The sad thing is that Gray Cat has no way of knowing that her weeks-long attempt to climb the floor-to-ceiling pile in the corner of my office has ended with the successful conquering of Grayskull. That’s too cool.

The sad thing is that Gray Cat has no way of knowing that her weeks-long attempt to climb the floor-to-ceiling pile in the corner of my office has ended with the successful conquering of Grayskull. That’s too cool.
…except me, and even I’m tentative.
I’ve gone on and on about this office cleanout, to the point where some may be wondering why cleaning a room is such a big deal.
All I can say is that when a mess grows to such incredible volume that you literally lock the door and pretend the offending room doesn’t exist for around six goddamned years, yes, it’s a pretty big deal to reclaim some semblance of sanity in your home life.

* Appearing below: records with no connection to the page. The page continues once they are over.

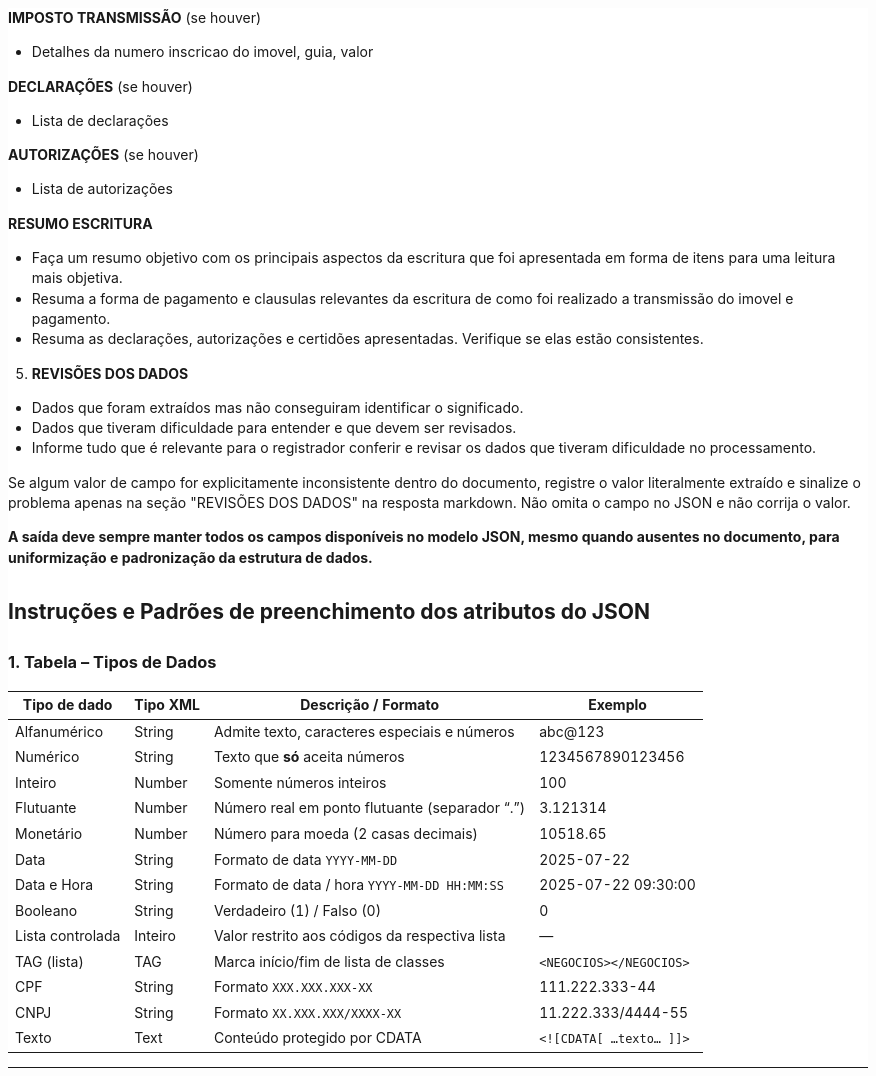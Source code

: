 **IMPOSTO TRANSMISSÃO** (se houver)

- Detalhes da numero inscricao do imovel, guia, valor

**DECLARAÇÕES** (se houver)

- Lista de declarações

**AUTORIZAÇÕES** (se houver)

- Lista de autorizações

**RESUMO ESCRITURA**

- Faça um resumo objetivo com os principais aspectos da escritura que foi apresentada em forma de itens para uma leitura mais objetiva.
- Resuma a forma de pagamento e clausulas relevantes da escritura de como foi realizado a transmissão do imovel e pagamento.
- Resuma as declarações, autorizações e certidões apresentadas. Verifique se elas estão consistentes.

5. **REVISÕES DOS DADOS**

- Dados que foram extraídos mas não conseguiram identificar o significado.
- Dados que tiveram dificuldade para entender e que devem ser revisados.
- Informe tudo que é relevante para o registrador conferir e revisar os dados que tiveram dificuldade no processamento.

Se algum valor de campo for explicitamente inconsistente dentro do documento, registre o valor literalmente extraído e sinalize o problema apenas na seção "REVISÕES DOS DADOS" na resposta markdown. Não omita o campo no JSON e não corrija o valor.

**A saída deve sempre manter todos os campos disponíveis no modelo JSON, mesmo quando ausentes no documento, para uniformização e padronização da estrutura de dados.**

## Instruções e Padrões de preenchimento dos atributos do JSON

### 1. Tabela – Tipos de Dados

| Tipo de dado     | Tipo XML | Descrição / Formato                            | Exemplo                 |
| ---------------- | -------- | ---------------------------------------------- | ----------------------- |
| Alfanumérico     | String   | Admite texto, caracteres especiais e números   | abc@123                 |
| Numérico         | String   | Texto que **só** aceita números                | 1234567890123456        |
| Inteiro          | Number   | Somente números inteiros                       | 100                     |
| Flutuante        | Number   | Número real em ponto flutuante (separador “.”) | 3.121314                |
| Monetário        | Number   | Número para moeda (2 casas decimais)           | 10518.65                |
| Data             | String   | Formato de data `YYYY-MM-DD`                   | 2025-07-22              |
| Data e Hora      | String   | Formato de data / hora `YYYY-MM-DD HH:MM:SS`   | 2025-07-22 09:30:00     |
| Booleano         | String   | Verdadeiro (1) / Falso (0)                     | 0                       |
| Lista controlada | Inteiro  | Valor restrito aos códigos da respectiva lista | —                       |
| TAG (lista)      | TAG      | Marca início/fim de lista de classes           | `<NEGOCIOS></NEGOCIOS>` |
| CPF              | String   | Formato `XXX.XXX.XXX-XX`                       | 111.222.333-44          |
| CNPJ             | String   | Formato `XX.XXX.XXX/XXXX-XX`                   | 11.222.333/4444-55      |
| Texto            | Text     | Conteúdo protegido por CDATA                   | `<![CDATA[ …texto… ]]>` |

---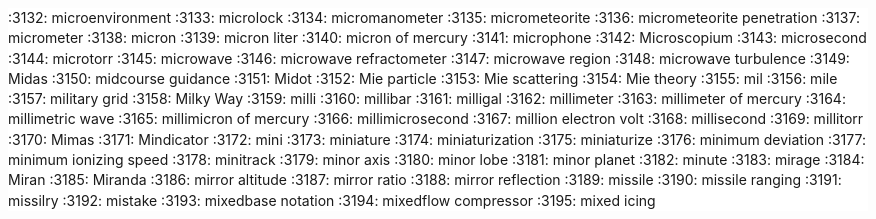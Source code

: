 :3132: microenvironment
:3133: microlock
:3134: micromanometer
:3135: micrometeorite
:3136: micrometeorite penetration
:3137: micrometer
:3138: micron
:3139: micron liter
:3140: micron of mercury
:3141: microphone
:3142: Microscopium
:3143: microsecond
:3144: microtorr
:3145: microwave
:3146: microwave refractometer
:3147: microwave region
:3148: microwave turbulence
:3149: Midas
:3150: midcourse guidance
:3151: Midot
:3152: Mie particle
:3153: Mie scattering
:3154: Mie theory
:3155: mil
:3156: mile
:3157: military grid
:3158: Milky Way
:3159: milli
:3160: millibar
:3161: milligal
:3162: millimeter
:3163: millimeter of mercury
:3164: millimetric wave
:3165: millimicron of mercury
:3166: millimicrosecond
:3167: million electron volt
:3168: millisecond
:3169: millitorr
:3170: Mimas
:3171: Mindicator
:3172: mini
:3173: miniature
:3174: miniaturization
:3175: miniaturize
:3176: minimum deviation
:3177: minimum ionizing speed
:3178: minitrack
:3179: minor axis
:3180: minor lobe
:3181: minor planet
:3182: minute
:3183: mirage
:3184: Miran
:3185: Miranda
:3186: mirror altitude
:3187: mirror ratio
:3188: mirror reflection
:3189: missile
:3190: missile ranging
:3191: missilry
:3192: mistake
:3193: mixedbase notation
:3194: mixedflow compressor
:3195: mixed icing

Even after throwing and giving away thousands of dollars’ worth of ill-thought purchases, I still have quite a bit left. The bins shown above (thank you, Creator of Bins, I will forever worship you) are only a portion of the stuff I deemed “keep-worthy.”
There are so many amazingly post-worthy treasures in those bins. One thing I’ve always been proud of with X-E is the stream of really obscure artifacts, and boy, this is the motherload. It’ll be fun to finally get some use out of this junk.
Mostly though, I’m just happy to be climbing out of the absurdity that’s been our home life for so long. Our apartment is by no means large enough to easily write off a room as a tomb, and besides, in doing so, all of the other nonsense I’ve picked up has had a habit of spilling into every other room. Boxes under the kitchen table. DVD shelves used to display cool soda cans. It really hit that point where I was ready to torch the place and run.
Now I’m up to the fun part: Painting. I refused to go through this process just to end up with the same office, with the “old cake” colored walls and the cheap wooden shelving. Gonna go with bright colors, maybe one for each wall, and I won’t be satisfied until my office looks like a kid’s bedroom from a 1987 sitcom.
I want it to inspire me. For years now, I’ve commandeered other parts of the apartment as my work station. Most notably our dining room table, which is ridiculous for a hundred reasons, and not exactly conducive to creative doings.
So excited, especially because I have a shiny new Mac that I refuse to touch until the office is completed.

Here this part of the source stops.